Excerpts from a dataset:
== Segment start ==
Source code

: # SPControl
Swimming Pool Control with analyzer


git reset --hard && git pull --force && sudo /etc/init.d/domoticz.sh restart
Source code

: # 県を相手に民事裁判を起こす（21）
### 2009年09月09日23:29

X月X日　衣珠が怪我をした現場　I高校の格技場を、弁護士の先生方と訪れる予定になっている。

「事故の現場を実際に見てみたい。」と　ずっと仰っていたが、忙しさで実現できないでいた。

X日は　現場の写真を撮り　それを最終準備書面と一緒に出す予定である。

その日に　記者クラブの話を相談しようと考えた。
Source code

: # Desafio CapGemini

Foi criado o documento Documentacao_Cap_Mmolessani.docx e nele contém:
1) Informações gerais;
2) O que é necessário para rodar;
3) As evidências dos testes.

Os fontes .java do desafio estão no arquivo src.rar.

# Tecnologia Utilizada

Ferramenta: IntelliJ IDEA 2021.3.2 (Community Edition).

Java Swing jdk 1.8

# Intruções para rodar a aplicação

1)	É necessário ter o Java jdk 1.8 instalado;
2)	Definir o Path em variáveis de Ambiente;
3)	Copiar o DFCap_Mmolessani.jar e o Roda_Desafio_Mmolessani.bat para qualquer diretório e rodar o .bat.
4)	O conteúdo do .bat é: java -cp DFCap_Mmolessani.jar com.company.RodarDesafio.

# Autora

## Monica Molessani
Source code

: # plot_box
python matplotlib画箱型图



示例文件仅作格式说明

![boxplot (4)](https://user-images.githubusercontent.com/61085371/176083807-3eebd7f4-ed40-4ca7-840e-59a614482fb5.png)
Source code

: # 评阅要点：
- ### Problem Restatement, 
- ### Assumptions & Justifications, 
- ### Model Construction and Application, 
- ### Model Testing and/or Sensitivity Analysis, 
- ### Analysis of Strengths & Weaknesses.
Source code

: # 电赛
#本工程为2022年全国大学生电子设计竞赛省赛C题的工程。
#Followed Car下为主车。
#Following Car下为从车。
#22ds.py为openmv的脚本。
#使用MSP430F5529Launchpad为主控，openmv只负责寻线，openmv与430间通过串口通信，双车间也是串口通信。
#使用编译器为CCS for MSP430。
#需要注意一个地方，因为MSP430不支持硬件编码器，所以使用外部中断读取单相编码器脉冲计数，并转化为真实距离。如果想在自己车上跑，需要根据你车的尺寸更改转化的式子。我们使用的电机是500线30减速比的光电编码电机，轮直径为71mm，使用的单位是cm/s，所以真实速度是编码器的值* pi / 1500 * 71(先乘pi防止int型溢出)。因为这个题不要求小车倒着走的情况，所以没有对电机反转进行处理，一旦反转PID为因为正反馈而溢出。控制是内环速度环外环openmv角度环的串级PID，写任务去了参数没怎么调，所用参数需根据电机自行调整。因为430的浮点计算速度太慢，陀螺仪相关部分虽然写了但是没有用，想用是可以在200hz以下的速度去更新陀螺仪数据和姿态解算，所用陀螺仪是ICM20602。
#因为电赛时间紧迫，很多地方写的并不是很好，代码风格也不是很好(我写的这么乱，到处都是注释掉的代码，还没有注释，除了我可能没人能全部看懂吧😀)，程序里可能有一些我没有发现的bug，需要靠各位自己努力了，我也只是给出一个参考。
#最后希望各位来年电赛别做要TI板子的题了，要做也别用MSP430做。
== Segment end ==
EXERCISE AIM – Where a line above contains the word "para", show that line.

RESPONSE AREA –
2) O que é necessário para rodar;
# Intruções para rodar a aplicação
3)	Copiar o DFCap_Mmolessani.jar e o Roda_Desafio_Mmolessani.bat para qualquer diretório e rodar o .bat.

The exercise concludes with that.